(Plain-text document sources)

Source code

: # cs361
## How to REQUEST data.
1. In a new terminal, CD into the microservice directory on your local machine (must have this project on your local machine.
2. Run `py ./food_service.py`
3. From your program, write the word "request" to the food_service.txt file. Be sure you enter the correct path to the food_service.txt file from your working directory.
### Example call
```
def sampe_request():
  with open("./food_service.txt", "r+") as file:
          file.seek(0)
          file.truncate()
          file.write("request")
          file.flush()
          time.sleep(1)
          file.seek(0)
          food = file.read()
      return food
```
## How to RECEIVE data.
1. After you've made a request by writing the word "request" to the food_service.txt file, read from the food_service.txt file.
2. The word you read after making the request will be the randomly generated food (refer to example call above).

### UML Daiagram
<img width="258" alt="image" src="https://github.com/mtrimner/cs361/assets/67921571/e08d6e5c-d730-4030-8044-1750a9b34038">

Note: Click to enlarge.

## WHAT YOU WILL DO
Look through the entries for the string "data". Every line that has it belongs in the answer.

## YOUR SOLUTION
## How to REQUEST data.
## How to RECEIVE data.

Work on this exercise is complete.